Statement by Prime Minister Marin at the Human Rights Council
Madam President, Madam High Commissioner, Your Excellencies, Ladies and Gentlemen,
I am pleased to address the United Nations Human Rights Council today. Finland wishes to join this Council as a full member during the 2022–2024 term. I am proud of our candidacy.
For Finland, a strong rules-based multilateral system is of fundamental importance. The Human Rights Council is a cornerstone of this system that plays a key role in upholding our dignity and human rights.
The COVID-19 pandemic affects us all. The need for solidarity and resilience has once again become very concrete.
Based on our experience, inclusive societies are better able to adapt to change and overcome crises.
Finland’s own history is telling. Our development from a poor agrarian country into a stable, equal and prosperous nation has not always been easy. Gender equality and quality education for all have made our success possible. We have built our society by including everyone, and by placing human rights, fundamental freedoms and equality at the very centre.
Today, I want to focus on the rights of women and girls, climate change, and digital space and human rights.
We have seen a pushback on women’s and girls’ rights in many countries. Discrimination and violence have increased. We all must do more to fight against the trafficking of women and girls and offer better support to victims, in each of our own countries and globally.
Sexual and gender-based violence is still used as a weapon in conflicts, repression and ethnic cleansing. We are deeply concerned about what we are hearing from the Uighurs, the Rohingyas and from Tigray.
The COVID-19 pandemic is worsening the situation of countless health and social workers who are mostly women. Intimate partner violence has become the so-called shadow pandemic.
In Finland, too, we have seen an increase in domestic violence. Globally, sexual and reproductive health and rights are more and more at risk.
At the same time, women are a powerful force for change and recovery. This Council is key in ensuring progress on women’s and girls’ rights and in building back better.
Second, I want to underline the severe impacts of climate change on the enjoyment of human rights.
We have a duty to prevent the negative effects of climate change. We must work to achieve a just and fair transition. In doing so, we must pay special attention to the rights of persons in the most vulnerable situations – including persons with disabilities and indigenous peoples.
In order to combat climate change, we need everyone on board. Globally, empowering women and girls can be decisive in making a real change at every level.
Third, I want to focus on digital space and human rights.
Digitalisation must become a force for the promotion and protection of human rights and fundamental freedoms, as it is changing the way the world works. With this in mind, it is essential that we bridge the digital divide.
Finland wants to promote a safe digital space for all and to enable everyone to use their voices without the threat of violence, harassment or hate speech.
Freedoms of expression, assembly and media are essential for democratic government. Further, the accountability of decision-makers lies at the very heart of democracy, as does the rule of law.
I am deeply concerned about the recent attempts in many countries to limit citizens’ right to peacefully express their views, both online and offline. I am particularly worried about attacks against human rights defenders, LGBTI persons, and members of civil society.

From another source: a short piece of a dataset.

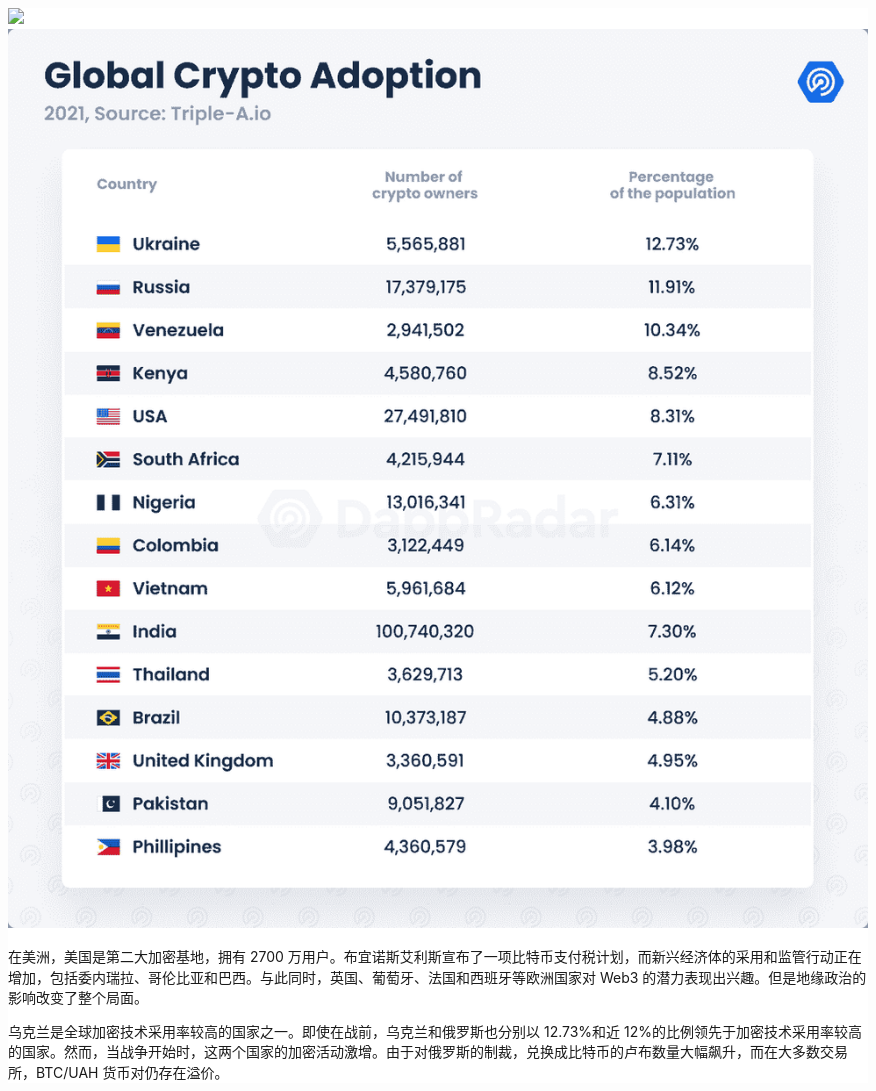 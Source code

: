 ![](img/d429e3c947bac4f8b3efe8490995b644.png)![](img/51ad1a0dab8116d1588d1cb4e0f8e4ba.png)

在美洲，美国是第二大加密基地，拥有 2700 万用户。布宜诺斯艾利斯宣布了一项比特币支付税计划，而新兴经济体的采用和监管行动正在增加，包括委内瑞拉、哥伦比亚和巴西。与此同时，英国、葡萄牙、法国和西班牙等欧洲国家对 Web3 的潜力表现出兴趣。但是地缘政治的影响改变了整个局面。

乌克兰是全球加密技术采用率较高的国家之一。即使在战前，乌克兰和俄罗斯也分别以 12.73%和近 12%的比例领先于加密技术采用率较高的国家。然而，当战争开始时，这两个国家的加密活动激增。由于对俄罗斯的制裁，兑换成比特币的卢布数量大幅飙升，而在大多数交易所，BTC/UAH 货币对仍存在溢价。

We cannot allow authoritarian governments to use internet and media shutdowns as a political tool. We are extremely concerned about the shrinking space for civil society in many authoritarian countries, including on our own continent. Finland also strongly condemns the mistreatment of representatives of the political opposition and other peaceful protestors we have witnessed recently.
Your Excellencies, Ladies and Gentlemen,
No country has a perfect human rights record. We all have work to do.
Finland attaches great importance to the Universal Periodic Review process and the other mechanisms of the Council. We need a Council with a broad mandate, from prevention to addressing human rights violations.
We support the High Commissioner for Human Rights and her Office, and wish to continue our excellent collaboration with increasing voluntary contributions.
Our foreign policy is human rights-based. Finland works for human rights, gender equality, peace and security, and the fight against poverty globally. If elected, we would bring our contribution to the Council – to ensure the fullest respect for universal human rights in our diverse world.